Долдон улыбнулся в ответ. Ему жали руку, хлопали по спине. Педро Пуля обнял его.
— Молодец! Я знал, что ты не пропадешь! Не таковский!
Подошел даже Безногий, а Большой Жоан просто не отходил от Долдона: тот оглядел товарищей, попросил закурить. Руки у него стали тонкими, как плети, кожа туго обтянула скулы, щеки впали. Он молчал, с любовью оглядывая старый пакгауз, толпившихся вокруг ребят, щенка, лежавшего у Безногого на коленях.
— Ну, как там, в больнице? — спросил Большой Жоан.
Долдон стремительно обернулся в его сторону. Гримаса отвращения искривила его лицо. Он медлил с ответом, а потом сказал с трудом, словно язык не слушался:
— И рассказать нельзя… Слишком страшно… Туда попасть — что заживо в гроб лечь.
Он посмотрел на мальчишек, пораженных его словами, и с горечью повторил:
— Заживо в гроб лечь… Это точно… — и замолчал, не зная, что еще сказать.

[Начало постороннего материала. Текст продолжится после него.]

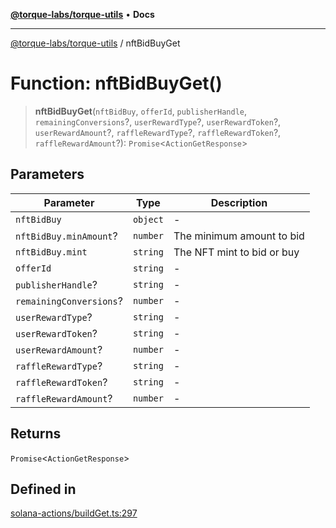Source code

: [**@torque-labs/torque-utils**](../README.md) • **Docs**

***

[@torque-labs/torque-utils](../README.md) / nftBidBuyGet

# Function: nftBidBuyGet()

> **nftBidBuyGet**(`nftBidBuy`, `offerId`, `publisherHandle`, `remainingConversions`?, `userRewardType`?, `userRewardToken`?, `userRewardAmount`?, `raffleRewardType`?, `raffleRewardToken`?, `raffleRewardAmount`?): `Promise`\<`ActionGetResponse`\>

## Parameters

| Parameter | Type | Description |
| ------ | ------ | ------ |
| `nftBidBuy` | `object` | - |
| `nftBidBuy.minAmount`? | `number` | The minimum amount to bid |
| `nftBidBuy.mint` | `string` | The NFT mint to bid or buy |
| `offerId` | `string` | - |
| `publisherHandle`? | `string` | - |
| `remainingConversions`? | `number` | - |
| `userRewardType`? | `string` | - |
| `userRewardToken`? | `string` | - |
| `userRewardAmount`? | `number` | - |
| `raffleRewardType`? | `string` | - |
| `raffleRewardToken`? | `string` | - |
| `raffleRewardAmount`? | `number` | - |

## Returns

`Promise`\<`ActionGetResponse`\>

## Defined in

[solana-actions/buildGet.ts:297](https://github.com/torque-labs/torque-utils/blob/c76fb4101d477d1e8e6fb4f5de7a277964527c27/solana-actions/buildGet.ts#L297)
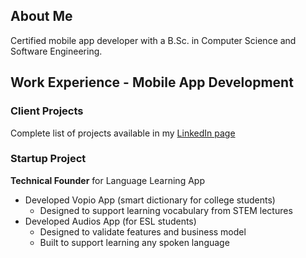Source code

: 
## About Me
Certified mobile app developer with a B.Sc. in Computer Science and Software Engineering.

## Work Experience - Mobile App Development

### Client Projects
Complete list of projects available in my [LinkedIn page](https://www.linkedin.com/in/rodmesquita/details/experience/)

### Startup Project
**Technical Founder** for Language Learning App
* Developed Vopio App (smart dictionary for college students)
  * Designed to support learning vocabulary from STEM lectures
* Developed Audios App (for ESL students)
  * Designed to validate features and business model
  * Built to support learning any spoken language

— Ну? — процедил сквозь зубы Педро Пуля.
— Вот тебе и «ну»! Не могу я, не могу! Не спрашивайте меня, ради Христа, ни о чем! — голова его бессильно поникла, голос стал еле слышен:
— Там как в могиле… Там живых нет.
Он поднял на товарищей глаза, моля ни о чем не спрашивать его. Большой Жоан сказал:
— Хватит, не мучьте его.
Долдон махнул рукой и еле слышно выговорил:
— Не могу… Слишком страшно…
Профессор взглянул на него. Грудь Долдона была вся в крупных оспинах, но в сердце его Профессор увидел звезду. В сердце Долдона сияла звезда.
Судьба
Они заняли угловой столик. Кот достал колоду, но ни Педро, ни Большой Жоан, ни Профессор, ни Долдон не проявили к игре никакого интереса. Здесь, в «Воротах в море», ждали они Богумила. Таверна была полна народа, а ведь несколько месяцев кряду никто сюда не ходил. Оспа не пускала. Но теперь черная смерть сгинула, и люди вспоминали тех, кого она унесла. Кто-то рассказывал о больнице. «Вот горе-то бедняком родиться», — пробурчал какой-то матрос.

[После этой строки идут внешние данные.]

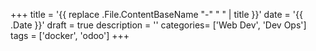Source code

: +++
title = '{{ replace .File.ContentBaseName "-" " " | title }}'
date = '{{ .Date }}'
draft = true
description = ''
categories= ['Web Dev', 'Dev Ops']
tags = ['docker', 'odoo']
+++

За соседним столом заказали кашасы. На прилавке замелькали стаканы.
— Судьбу не перешибешь, — сказал старик. — Судьба твоя вон где решается, — и показал куда-то вверх.
Но Жоан де Адан возразил ему:
— Настанет день, когда мы сами перекроим свою судьбу…
Педро Пуля поднял голову, Профессор улыбнулся. Но Большой Жоан и Долдом, похоже, готовы были согласиться со стариком, который твердил свое:
— Никому не под силу изменить судьбу. Принимай безропотно, что тебе на небесах приготовили, — вот и все.
— Настанет день, и мы изменим свою судьбу! — сказал вдруг Педро, и все поглядели на него.
— Что ты понимаешь, малыш?.. — вздохнул старик.
— Это сын Белобрысого, это голос отца говорит в нем, — ответил Жоан де Адан. — А за то, чтобы изменить нашу судьбу, отец его отдал жизнь…
Он окинул взглядом всех сидевших в таверне. Старик замолчал, посмотрел на Педро с уважением. В ту минуту в сердца людей возвратилась вера. Где-то на улице послышался перебор гитарных струн.